In 2026, Jampol was awarded the Federal Cross of Merit by German President Frank-Walter Steinmeier for his role in saving important cultural artifacts from Villa Aurora during the 2025 Palisades Fire. The rescued objects included a portrait of Marta Feuchtwanger and a parchment scroll recounting the biblical story of Queen Esther.

He is listed as a "Notable Alumnus" of UCLA.

== Film and TV production ==
Jampol has produced several films about the Cold War and is a frequent guest on various Travel Channel programs, including Hotel Secrets & Legends (2014) and Mysteries at the Museum (2014).

From 2015 to 2018, he was a guest historian on the Cooking Channel program Food: Fact or Fiction? narrated by Michael McKean.
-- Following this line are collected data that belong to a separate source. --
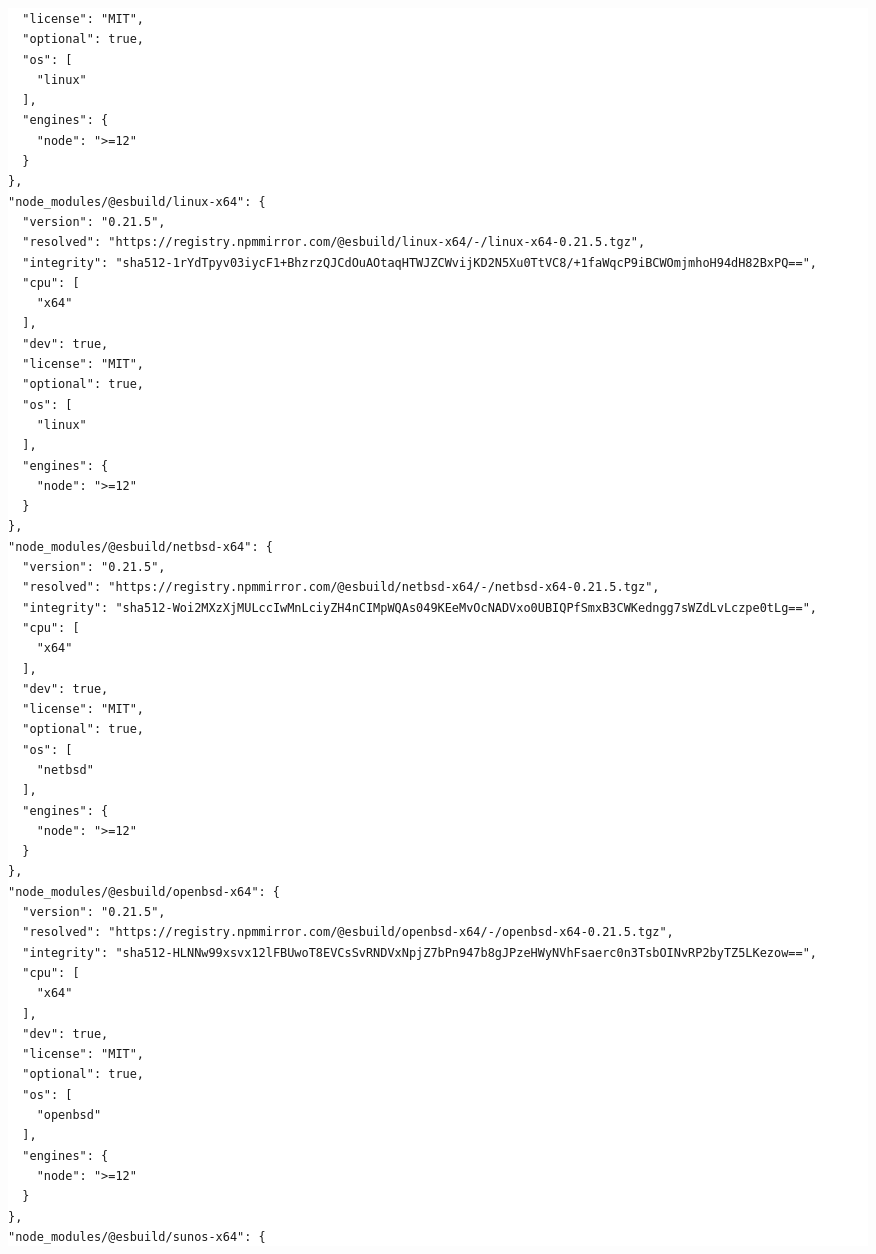       "license": "MIT",
      "optional": true,
      "os": [
        "linux"
      ],
      "engines": {
        "node": ">=12"
      }
    },
    "node_modules/@esbuild/linux-x64": {
      "version": "0.21.5",
      "resolved": "https://registry.npmmirror.com/@esbuild/linux-x64/-/linux-x64-0.21.5.tgz",
      "integrity": "sha512-1rYdTpyv03iycF1+BhzrzQJCdOuAOtaqHTWJZCWvijKD2N5Xu0TtVC8/+1faWqcP9iBCWOmjmhoH94dH82BxPQ==",
      "cpu": [
        "x64"
      ],
      "dev": true,
      "license": "MIT",
      "optional": true,
      "os": [
        "linux"
      ],
      "engines": {
        "node": ">=12"
      }
    },
    "node_modules/@esbuild/netbsd-x64": {
      "version": "0.21.5",
      "resolved": "https://registry.npmmirror.com/@esbuild/netbsd-x64/-/netbsd-x64-0.21.5.tgz",
      "integrity": "sha512-Woi2MXzXjMULccIwMnLciyZH4nCIMpWQAs049KEeMvOcNADVxo0UBIQPfSmxB3CWKedngg7sWZdLvLczpe0tLg==",
      "cpu": [
        "x64"
      ],
      "dev": true,
      "license": "MIT",
      "optional": true,
      "os": [
        "netbsd"
      ],
      "engines": {
        "node": ">=12"
      }
    },
    "node_modules/@esbuild/openbsd-x64": {
      "version": "0.21.5",
      "resolved": "https://registry.npmmirror.com/@esbuild/openbsd-x64/-/openbsd-x64-0.21.5.tgz",
      "integrity": "sha512-HLNNw99xsvx12lFBUwoT8EVCsSvRNDVxNpjZ7bPn947b8gJPzeHWyNVhFsaerc0n3TsbOINvRP2byTZ5LKezow==",
      "cpu": [
        "x64"
      ],
      "dev": true,
      "license": "MIT",
      "optional": true,
      "os": [
        "openbsd"
      ],
      "engines": {
        "node": ">=12"
      }
    },
    "node_modules/@esbuild/sunos-x64": {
Jampol was the host and consulting producer of the Travel Channel program Lost Secrets, a six-part series that premiered on November 10, 2019.

He was an executive producer of Red Elvis: The Cold War Cowboy (2022). During its festival run, the documentary received an IndieFEST Film Award Award of Excellence Special Mention (Documentary Feature), an IndieFEST Award of Excellence for Direction, an Oniros Film Award for Best Documentary Feature, and a Florence Film Award Honorable Mention (Feature).

== Publications ==
Jampol's writing has been featured in The Atlantic, Foreign Policy, Frankfurter Allgemeine Zeitung, Los Angeles Times, The New York Times, and The Times of London.

In 2014, Jampol published a 904-page encyclopedia of the Wende Museum's East German collection titled Beyond the Wall: Art and Artifacts from the GDR. The book was produced by Benedikt Taschen and published by Taschen Books. It was reviewed positively in the New York Times Sunday Book Review. The book was launched on November 9, 2014, to coincide with the 25th anniversary of the fall of the Berlin Wall. In 2019, a smaller second edition of the book, The East German Handbook, was published with text in both English and German.

In 2015, Jampol guest-edited a special supplement of The Art Newspaper on Los Angeles art.

==Personal life==
Jampol is married to actress and Wilhelmina model, Filomena Lovin. His brother-in-law is Australian tennis professional Mark Philippoussis.